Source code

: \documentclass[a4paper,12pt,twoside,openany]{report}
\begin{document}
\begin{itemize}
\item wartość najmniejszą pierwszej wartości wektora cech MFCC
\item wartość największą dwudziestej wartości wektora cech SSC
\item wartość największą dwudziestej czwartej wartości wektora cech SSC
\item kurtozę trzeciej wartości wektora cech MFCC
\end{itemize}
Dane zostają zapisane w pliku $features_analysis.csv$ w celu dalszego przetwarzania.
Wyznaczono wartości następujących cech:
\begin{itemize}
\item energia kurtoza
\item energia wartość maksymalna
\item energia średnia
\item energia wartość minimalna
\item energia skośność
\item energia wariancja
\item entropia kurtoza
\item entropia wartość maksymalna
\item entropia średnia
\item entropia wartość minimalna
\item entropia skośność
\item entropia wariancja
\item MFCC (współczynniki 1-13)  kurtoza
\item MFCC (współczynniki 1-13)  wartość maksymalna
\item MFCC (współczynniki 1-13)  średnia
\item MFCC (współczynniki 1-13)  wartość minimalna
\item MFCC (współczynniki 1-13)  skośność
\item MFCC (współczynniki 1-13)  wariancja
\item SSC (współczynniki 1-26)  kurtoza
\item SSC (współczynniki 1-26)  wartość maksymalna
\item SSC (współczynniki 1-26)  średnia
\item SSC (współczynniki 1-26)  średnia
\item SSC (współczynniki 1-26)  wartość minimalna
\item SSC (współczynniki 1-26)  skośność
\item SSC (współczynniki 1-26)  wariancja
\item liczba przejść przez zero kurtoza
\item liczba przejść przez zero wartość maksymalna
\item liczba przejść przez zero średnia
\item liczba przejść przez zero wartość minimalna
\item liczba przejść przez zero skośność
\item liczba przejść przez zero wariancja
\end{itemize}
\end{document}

---

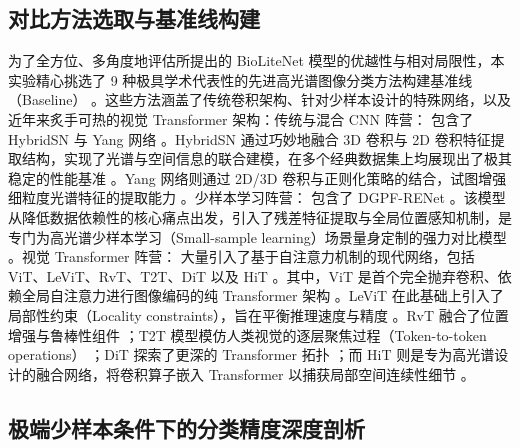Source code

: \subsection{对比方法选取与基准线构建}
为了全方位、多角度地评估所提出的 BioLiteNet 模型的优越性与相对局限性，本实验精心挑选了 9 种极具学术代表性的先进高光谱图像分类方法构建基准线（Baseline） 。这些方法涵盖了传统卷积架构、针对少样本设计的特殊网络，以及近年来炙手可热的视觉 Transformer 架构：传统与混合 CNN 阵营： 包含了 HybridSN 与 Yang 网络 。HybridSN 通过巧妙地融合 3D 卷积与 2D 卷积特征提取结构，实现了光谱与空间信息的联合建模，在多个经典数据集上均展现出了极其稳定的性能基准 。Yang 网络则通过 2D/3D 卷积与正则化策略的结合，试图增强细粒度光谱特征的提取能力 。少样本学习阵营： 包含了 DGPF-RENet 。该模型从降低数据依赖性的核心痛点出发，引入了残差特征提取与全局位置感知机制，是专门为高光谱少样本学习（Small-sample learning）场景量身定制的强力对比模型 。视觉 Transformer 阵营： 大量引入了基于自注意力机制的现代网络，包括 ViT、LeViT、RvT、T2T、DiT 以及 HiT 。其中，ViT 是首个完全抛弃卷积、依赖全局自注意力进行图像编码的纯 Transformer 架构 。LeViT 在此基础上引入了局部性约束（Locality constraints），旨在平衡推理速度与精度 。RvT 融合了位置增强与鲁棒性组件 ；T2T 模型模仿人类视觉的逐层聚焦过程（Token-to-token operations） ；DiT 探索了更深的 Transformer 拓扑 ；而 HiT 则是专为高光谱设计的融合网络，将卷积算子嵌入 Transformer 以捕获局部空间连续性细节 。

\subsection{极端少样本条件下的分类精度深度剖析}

...

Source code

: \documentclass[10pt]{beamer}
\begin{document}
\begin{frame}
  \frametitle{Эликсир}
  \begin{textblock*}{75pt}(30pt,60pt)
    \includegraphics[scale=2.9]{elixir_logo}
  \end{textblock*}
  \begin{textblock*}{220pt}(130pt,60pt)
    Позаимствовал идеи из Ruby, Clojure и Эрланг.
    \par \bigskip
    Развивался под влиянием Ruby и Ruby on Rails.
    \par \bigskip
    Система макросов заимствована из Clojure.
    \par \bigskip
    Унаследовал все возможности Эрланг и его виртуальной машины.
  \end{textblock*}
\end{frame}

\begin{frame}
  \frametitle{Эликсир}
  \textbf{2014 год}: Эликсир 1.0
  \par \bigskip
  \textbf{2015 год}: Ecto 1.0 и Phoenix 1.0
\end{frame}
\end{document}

* **WHAT YOU SHOULD DO**: Look through the entries above and quote exactly the lines from the line with "czwartej wartości wektora cech SSC" to the line with "Wyznaczono wartości następujących", counting both of those lines.

* **EXERCISE OUTPUT**:
\item wartość największą dwudziestej czwartej wartości wektora cech SSC
\item kurtozę trzeciej wartości wektora cech MFCC
\end{itemize}
Dane zostają zapisane w pliku $features_analysis.csv$ w celu dalszego przetwarzania.
Wyznaczono wartości następujących cech:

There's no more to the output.